### Task objective
Check each line of the records below and collect those holding "subsubsection".

### Exercise inputs
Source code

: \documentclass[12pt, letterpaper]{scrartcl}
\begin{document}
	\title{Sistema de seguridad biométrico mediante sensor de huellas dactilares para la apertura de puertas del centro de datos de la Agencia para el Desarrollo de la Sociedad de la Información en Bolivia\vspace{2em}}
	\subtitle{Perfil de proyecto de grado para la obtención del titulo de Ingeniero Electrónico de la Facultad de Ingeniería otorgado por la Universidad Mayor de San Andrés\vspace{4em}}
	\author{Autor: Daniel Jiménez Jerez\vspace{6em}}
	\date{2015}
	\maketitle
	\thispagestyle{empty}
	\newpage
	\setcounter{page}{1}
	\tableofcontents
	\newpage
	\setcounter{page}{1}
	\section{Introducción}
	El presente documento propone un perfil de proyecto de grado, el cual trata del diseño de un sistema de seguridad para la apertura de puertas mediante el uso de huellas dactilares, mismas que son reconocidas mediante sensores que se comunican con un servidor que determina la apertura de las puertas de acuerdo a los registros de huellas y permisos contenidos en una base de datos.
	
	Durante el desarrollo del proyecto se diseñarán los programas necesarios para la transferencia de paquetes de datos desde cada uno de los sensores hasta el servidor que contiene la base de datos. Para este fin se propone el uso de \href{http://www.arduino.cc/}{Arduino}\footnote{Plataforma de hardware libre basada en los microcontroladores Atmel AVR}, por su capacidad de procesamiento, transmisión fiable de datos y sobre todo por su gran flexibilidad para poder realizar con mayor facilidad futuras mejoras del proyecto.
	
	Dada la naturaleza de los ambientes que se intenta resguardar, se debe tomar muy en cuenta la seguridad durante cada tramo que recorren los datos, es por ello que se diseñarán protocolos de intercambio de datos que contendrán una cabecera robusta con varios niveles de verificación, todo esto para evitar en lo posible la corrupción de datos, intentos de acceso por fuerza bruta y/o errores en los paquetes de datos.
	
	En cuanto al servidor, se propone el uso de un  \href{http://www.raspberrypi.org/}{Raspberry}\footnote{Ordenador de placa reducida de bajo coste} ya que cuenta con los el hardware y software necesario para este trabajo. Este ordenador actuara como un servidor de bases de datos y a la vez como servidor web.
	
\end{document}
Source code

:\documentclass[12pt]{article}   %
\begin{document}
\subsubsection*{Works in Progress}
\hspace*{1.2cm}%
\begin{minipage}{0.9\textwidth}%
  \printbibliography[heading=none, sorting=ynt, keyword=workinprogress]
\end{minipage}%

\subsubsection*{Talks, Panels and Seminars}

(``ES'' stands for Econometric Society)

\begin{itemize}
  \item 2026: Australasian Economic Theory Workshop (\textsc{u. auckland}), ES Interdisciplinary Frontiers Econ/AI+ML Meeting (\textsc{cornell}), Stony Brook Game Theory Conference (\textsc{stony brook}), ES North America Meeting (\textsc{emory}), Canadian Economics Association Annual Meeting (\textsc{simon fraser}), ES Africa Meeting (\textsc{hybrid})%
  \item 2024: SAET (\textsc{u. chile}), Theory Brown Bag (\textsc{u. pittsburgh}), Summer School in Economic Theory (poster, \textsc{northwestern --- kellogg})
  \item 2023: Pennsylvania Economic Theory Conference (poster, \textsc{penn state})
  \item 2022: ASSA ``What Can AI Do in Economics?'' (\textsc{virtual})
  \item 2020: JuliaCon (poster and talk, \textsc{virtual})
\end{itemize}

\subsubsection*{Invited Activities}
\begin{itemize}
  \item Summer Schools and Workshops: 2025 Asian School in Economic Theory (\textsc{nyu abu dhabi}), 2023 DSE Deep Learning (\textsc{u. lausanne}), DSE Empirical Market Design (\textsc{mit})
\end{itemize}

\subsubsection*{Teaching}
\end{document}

### Problem solution
\subsubsection*{Works in Progress}
\subsubsection*{Talks, Panels and Seminars}
\subsubsection*{Invited Activities}
\subsubsection*{Teaching}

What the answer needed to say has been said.